▶ _Task requirements_:
Where does the string "letterpaper" appear in the material? Copy each line that holds it.

▶ _Extracted records_:
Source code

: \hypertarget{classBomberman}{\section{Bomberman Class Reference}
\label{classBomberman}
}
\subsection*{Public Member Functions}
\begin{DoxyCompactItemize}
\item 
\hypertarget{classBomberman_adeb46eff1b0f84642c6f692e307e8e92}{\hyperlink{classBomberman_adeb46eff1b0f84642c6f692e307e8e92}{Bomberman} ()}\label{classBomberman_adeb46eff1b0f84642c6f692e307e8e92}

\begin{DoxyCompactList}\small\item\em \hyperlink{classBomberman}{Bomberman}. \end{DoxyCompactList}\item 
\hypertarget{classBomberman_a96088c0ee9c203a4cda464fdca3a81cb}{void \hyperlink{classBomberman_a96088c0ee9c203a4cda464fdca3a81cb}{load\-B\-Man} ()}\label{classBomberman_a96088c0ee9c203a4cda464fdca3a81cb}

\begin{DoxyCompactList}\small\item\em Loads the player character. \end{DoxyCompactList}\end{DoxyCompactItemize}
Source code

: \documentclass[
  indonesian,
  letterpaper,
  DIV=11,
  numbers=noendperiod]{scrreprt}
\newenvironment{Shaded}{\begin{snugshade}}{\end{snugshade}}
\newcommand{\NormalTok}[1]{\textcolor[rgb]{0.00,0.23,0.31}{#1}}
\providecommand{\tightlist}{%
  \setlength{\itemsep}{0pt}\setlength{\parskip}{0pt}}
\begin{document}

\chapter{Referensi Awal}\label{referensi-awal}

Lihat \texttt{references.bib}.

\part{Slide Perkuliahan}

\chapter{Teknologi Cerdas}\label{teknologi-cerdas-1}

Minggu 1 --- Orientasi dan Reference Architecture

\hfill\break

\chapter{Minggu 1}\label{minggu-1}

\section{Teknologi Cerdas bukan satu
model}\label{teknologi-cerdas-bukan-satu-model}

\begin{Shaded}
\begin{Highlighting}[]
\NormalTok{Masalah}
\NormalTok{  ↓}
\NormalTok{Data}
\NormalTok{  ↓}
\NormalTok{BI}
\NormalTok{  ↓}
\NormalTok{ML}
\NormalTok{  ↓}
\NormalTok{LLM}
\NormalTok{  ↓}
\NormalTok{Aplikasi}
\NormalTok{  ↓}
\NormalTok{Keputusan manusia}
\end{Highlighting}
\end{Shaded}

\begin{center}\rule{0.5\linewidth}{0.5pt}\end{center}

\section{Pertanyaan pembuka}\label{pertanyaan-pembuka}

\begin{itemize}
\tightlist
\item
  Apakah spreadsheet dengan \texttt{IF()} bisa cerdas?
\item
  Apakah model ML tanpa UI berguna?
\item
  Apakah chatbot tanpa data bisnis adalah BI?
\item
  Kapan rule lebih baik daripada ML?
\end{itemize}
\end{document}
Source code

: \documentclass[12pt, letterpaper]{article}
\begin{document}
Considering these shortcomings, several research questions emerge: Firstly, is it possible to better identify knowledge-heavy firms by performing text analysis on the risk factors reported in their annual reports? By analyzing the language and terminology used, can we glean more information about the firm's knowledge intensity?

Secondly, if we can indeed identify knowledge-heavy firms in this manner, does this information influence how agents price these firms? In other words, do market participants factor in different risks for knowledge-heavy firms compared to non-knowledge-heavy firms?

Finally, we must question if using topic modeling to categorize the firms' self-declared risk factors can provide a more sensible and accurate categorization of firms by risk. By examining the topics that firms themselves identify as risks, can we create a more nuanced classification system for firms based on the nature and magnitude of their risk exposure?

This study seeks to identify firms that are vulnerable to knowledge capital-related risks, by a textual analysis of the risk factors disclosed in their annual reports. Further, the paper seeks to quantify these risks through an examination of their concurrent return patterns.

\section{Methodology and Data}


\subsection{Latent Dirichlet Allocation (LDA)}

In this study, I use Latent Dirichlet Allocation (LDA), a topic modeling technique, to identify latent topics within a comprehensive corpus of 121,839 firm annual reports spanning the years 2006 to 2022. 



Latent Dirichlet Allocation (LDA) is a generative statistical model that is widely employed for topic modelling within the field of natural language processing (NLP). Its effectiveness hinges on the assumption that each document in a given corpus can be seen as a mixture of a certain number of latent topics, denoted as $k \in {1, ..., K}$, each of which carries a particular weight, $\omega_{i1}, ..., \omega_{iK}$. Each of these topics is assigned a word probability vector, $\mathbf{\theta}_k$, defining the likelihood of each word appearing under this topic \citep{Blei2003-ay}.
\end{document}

▶ _Exercise response_:
  letterpaper,
: \documentclass[12pt, letterpaper]{article}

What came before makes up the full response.